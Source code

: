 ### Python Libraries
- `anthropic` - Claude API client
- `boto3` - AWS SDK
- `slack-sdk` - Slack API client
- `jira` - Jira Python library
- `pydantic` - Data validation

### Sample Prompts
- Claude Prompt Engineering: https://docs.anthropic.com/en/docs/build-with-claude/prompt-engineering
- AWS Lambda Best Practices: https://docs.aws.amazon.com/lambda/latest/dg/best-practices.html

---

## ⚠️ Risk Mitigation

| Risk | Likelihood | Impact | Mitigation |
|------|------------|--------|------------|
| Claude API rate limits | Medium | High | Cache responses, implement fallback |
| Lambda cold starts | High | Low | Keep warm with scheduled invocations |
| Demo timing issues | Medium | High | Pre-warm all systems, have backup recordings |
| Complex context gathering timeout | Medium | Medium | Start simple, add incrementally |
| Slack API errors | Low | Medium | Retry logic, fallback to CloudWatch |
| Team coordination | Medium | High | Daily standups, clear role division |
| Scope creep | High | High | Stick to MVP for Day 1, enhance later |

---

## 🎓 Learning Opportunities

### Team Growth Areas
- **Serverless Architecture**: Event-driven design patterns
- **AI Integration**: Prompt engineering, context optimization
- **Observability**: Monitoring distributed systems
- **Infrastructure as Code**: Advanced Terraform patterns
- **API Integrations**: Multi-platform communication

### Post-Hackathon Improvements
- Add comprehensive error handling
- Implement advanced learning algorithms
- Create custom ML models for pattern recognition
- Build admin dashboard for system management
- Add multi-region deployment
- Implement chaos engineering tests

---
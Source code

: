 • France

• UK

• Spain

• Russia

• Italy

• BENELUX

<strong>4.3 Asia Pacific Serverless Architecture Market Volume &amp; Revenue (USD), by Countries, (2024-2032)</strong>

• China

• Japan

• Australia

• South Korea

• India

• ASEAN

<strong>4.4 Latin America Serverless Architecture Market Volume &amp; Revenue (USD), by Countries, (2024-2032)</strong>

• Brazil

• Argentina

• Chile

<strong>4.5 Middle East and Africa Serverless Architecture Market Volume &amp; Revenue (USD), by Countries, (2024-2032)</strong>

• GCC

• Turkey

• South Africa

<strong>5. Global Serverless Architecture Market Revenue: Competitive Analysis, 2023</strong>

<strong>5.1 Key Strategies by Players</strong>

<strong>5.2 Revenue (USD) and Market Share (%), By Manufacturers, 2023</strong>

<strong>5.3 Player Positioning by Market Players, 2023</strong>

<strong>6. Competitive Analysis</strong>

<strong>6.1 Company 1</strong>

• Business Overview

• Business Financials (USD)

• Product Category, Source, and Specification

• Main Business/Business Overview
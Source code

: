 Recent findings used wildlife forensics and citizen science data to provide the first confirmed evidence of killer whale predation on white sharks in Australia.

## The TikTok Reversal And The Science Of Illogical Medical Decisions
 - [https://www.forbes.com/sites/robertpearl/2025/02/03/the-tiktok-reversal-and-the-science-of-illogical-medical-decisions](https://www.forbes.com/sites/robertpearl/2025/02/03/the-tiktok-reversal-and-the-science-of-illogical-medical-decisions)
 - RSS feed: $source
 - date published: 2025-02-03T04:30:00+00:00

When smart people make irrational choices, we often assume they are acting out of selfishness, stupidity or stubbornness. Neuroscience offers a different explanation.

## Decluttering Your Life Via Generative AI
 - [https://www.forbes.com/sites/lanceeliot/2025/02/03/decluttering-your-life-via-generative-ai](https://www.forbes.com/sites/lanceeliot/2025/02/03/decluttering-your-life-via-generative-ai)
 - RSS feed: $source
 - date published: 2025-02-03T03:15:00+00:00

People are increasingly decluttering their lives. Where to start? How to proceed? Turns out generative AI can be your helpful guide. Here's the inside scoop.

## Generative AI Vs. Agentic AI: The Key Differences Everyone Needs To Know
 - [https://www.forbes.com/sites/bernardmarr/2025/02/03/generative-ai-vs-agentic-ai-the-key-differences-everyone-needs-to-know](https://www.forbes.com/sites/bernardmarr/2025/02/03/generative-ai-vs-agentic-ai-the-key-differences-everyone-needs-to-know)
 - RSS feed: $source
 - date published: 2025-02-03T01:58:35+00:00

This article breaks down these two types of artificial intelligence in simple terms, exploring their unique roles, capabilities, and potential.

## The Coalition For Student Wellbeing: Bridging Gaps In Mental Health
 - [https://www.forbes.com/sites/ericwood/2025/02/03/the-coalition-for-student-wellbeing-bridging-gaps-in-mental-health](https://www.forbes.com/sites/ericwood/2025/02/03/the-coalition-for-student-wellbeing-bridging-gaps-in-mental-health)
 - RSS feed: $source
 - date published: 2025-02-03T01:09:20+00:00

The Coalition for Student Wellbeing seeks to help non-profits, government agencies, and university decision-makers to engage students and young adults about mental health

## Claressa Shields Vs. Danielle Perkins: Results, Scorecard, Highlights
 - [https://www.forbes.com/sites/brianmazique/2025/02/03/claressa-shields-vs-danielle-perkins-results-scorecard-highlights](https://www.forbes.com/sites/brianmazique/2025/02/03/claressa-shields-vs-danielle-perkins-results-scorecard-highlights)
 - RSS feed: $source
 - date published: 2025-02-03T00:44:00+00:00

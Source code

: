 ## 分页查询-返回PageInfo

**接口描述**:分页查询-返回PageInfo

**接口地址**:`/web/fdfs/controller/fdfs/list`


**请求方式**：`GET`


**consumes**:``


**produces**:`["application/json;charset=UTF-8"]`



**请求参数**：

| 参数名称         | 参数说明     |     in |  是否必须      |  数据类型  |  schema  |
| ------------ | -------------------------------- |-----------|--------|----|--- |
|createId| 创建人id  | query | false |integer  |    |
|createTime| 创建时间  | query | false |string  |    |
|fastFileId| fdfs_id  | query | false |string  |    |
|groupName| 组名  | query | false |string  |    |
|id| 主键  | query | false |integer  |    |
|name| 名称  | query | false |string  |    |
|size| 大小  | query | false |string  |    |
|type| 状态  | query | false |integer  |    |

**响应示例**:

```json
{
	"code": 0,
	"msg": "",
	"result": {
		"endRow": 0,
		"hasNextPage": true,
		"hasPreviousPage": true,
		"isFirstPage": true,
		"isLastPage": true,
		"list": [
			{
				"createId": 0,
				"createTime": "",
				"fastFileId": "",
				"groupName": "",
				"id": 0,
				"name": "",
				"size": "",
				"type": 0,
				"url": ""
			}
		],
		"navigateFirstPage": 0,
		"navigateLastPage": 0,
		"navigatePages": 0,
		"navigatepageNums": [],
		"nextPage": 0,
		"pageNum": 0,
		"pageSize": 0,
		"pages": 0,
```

┄┄┄┄┄┄┄┄┄┄┄┄┄┄┄┄┄┄┄┄

Activity: Return each line of the listing that holds the string "simple".

Result for this task:
| Complex context gathering timeout | Medium | Medium | Start simple, add incrementally |
This article breaks down these two types of artificial intelligence in simple terms, exploring their unique roles, capabilities, and potential.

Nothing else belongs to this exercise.